Let us now look at a more applied and more complex example: the classification of plants of the genus Iris according to attributes of their flowers. We have addressed this task several times before, and have even used a neural network, but have not yet applied true back-propagation. Here, we will use the same simple neural network again, which consists of one hidden layer and one output layer. Both the hidden layer and the output layer create three-dimensional representations of the data (have three "nodes"); the dimensionality of the hidden layer is arbitrary, that of the output layer is defined by the number of classes in the data (three species). A sigmoid activation is applied on the sum-products of input variables and parameters in the hidden layer, while a softmax activation is applied on the sum-products of the components of the hidden representation and parameters in the output layer (see details below).While referring to the dimensionality of the intial or of an intermediate representation of the data associated with a given layer, one often speaks about the number of nodes of that layer. The term node is somewhat unclearly defined and can refer to both a partial set of computations in a given layer or to a partial output of that layer.

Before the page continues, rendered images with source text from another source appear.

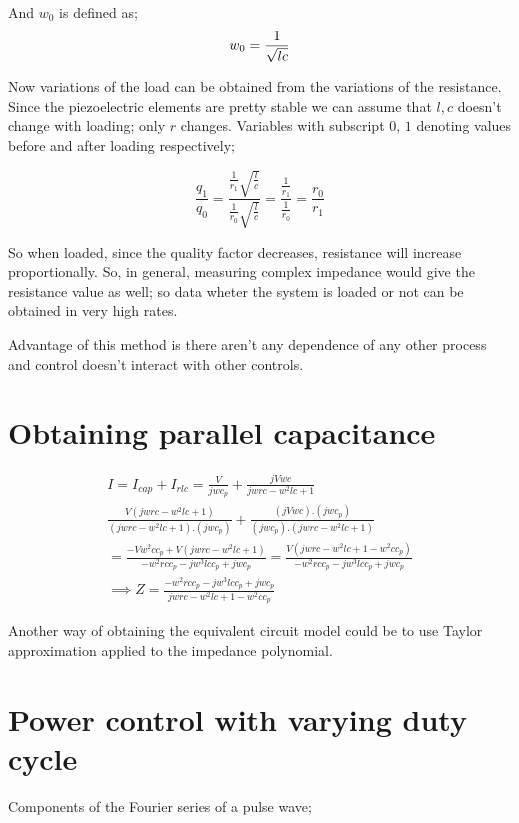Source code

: \documentclass{article}
\begin{document}
And $w_0$ is defined as;
\begin{equation}{\label{def:omegazero}}
    w_0 = \frac{1}{\sqrt{lc}}
\end{equation}

Now variations of the load can be obtained from the variations
of the resistance. Since the piezoelectric elements are pretty stable
we can assume that $l, c$ doesn't change with loading; only $r$
changes. Variables with subscript $0$, $1$ denoting values before and after
loading respectively;

\begin{equation}
    \frac{q_1}{q_0} =
    \frac{\frac{1}{r_1} \sqrt{\frac{l}{c}}}{\frac{1}{r_0} \sqrt{\frac{l}{c}}}
    = \frac{\frac{1}{r_1}}{\frac{1}{r_0}}
    = \frac{r_0}{r_1}
\end{equation}

So when loaded, since the quality factor decreases, resistance will increase
proportionally. So, in general, measuring complex impedance would give the resistance
value as well; so data wheter the system is loaded or not can be obtained in very high
rates.

Advantage of this method is there aren't any dependence of any other process and
control doesn't interact with other controls.

\section{Obtaining parallel capacitance}

\begin{multline}
    I = I_{cap} + I_{rlc} = \frac{V}{jwc_p} + \frac{jVwc}{jwrc - w^2lc +1} \\
    \frac{V(jwrc - w^2lc +1)}{(jwrc - w^2lc +1) . (jwc_p)} + \frac{(jVwc) . (jwc_p)}{(jwc_p).(jwrc - w^2lc +1)} \\
    = \frac{-Vw^2cc_p + V(jwrc - w^2lc +1)}{-w^2rcc_p - jw^3lcc_p +jwc_p}
    = \frac{V(jwrc - w^2lc + 1 - w^2cc_p)}{-w^2rcc_p - jw^3lcc_p +jwc_p} \\
    \implies Z = \frac{-w^2rcc_p - jw^3lcc_p +jwc_p}{jwrc - w^2lc + 1 - w^2cc_p}
\end{multline}

Another way of obtaining the equivalent circuit model could be to use Taylor approximation applied to the
impedance polynomial.

\section{Power control with varying duty cycle}
Components of the Fourier series of a pulse wave;
\end{document}
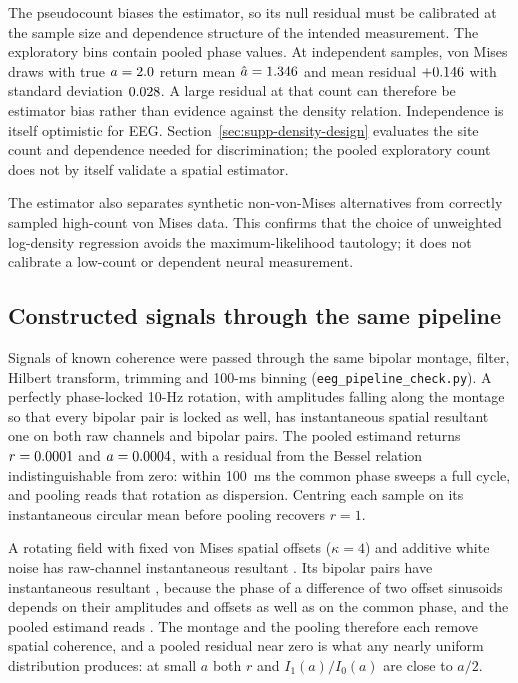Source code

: \documentclass{article}
\begin{document}
The pseudocount biases the estimator, so its null residual must be calibrated at the sample size and dependence structure of the intended measurement. The exploratory bins contain \eegPooledSamples{} pooled phase values. At \eegCalibrationSmallSamples{} independent samples, \eegCalibrationReplicas{} von Mises draws with true $a=\eegCalibrationConcentration$ return mean $\hat a=\eegCalibrationAMean$ and mean residual $\eegCalibrationResidualMean$ with standard deviation $\eegCalibrationResidualSd$. A large residual at that count can therefore be estimator bias rather than evidence against the density relation. Independence is itself optimistic for EEG. Section~\ref{sec:supp-density-design} evaluates the site count and dependence needed for discrimination; the pooled exploratory count does not by itself validate a spatial estimator.

The estimator also separates synthetic non-von-Mises alternatives from correctly sampled high-count von Mises data. This confirms that the choice of unweighted log-density regression avoids the maximum-likelihood tautology; it does not calibrate a low-count or dependent neural measurement.

\subsection{Constructed signals through the same pipeline}
\label{sec:supp-eeg-check}

Signals of known coherence were passed through the same bipolar montage, filter, Hilbert transform, trimming and 100-ms binning (\nolinkurl{eeg_pipeline_check.py}). A perfectly phase-locked 10-Hz rotation, with amplitudes falling along the montage so that every bipolar pair is locked as well, has instantaneous spatial resultant one on both raw channels and bipolar pairs. The pooled estimand returns $r=\eegCheckLockedPooledR$ and $a=\eegCheckLockedPooledA$, with a residual from the Bessel relation indistinguishable from zero: within 100~ms the common phase sweeps a full cycle, and pooling reads that rotation as dispersion. Centring each sample on its instantaneous circular mean before pooling recovers $r=1$.

A rotating field with fixed von Mises spatial offsets ($\kappa=4$) and additive white noise has raw-channel instantaneous resultant \eegCheckFieldRawR. Its bipolar pairs have instantaneous resultant \eegCheckFieldBipolarR, because the phase of a difference of two offset sinusoids depends on their amplitudes and offsets as well as on the common phase, and the pooled estimand reads \eegCheckFieldPooledR. The montage and the pooling therefore each remove spatial coherence, and a pooled residual near zero is what any nearly uniform distribution produces: at small $a$ both $r$ and $I_1(a)/I_0(a)$ are close to $a/2$.
\end{document}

We first need to do some preparatory work: As always, we standardize the input data along each variable, i.e. we subtract the mean of every variable from the corresponding value of the single data points and divide the differences by the standard deviation of the variable. In the iris data set, we have four numeric variables. The fifth variable giving the class identity is used to set up a matrix of ground-truth values in the form of one-hot-encoded vectors that will be compared to the prediction of the network and will thus be used to calculate its performance loss. Each vector has three elements, two of which have zero value and one which has a value of 1; the identity of the element bearing the "1" is determined by the class at hand.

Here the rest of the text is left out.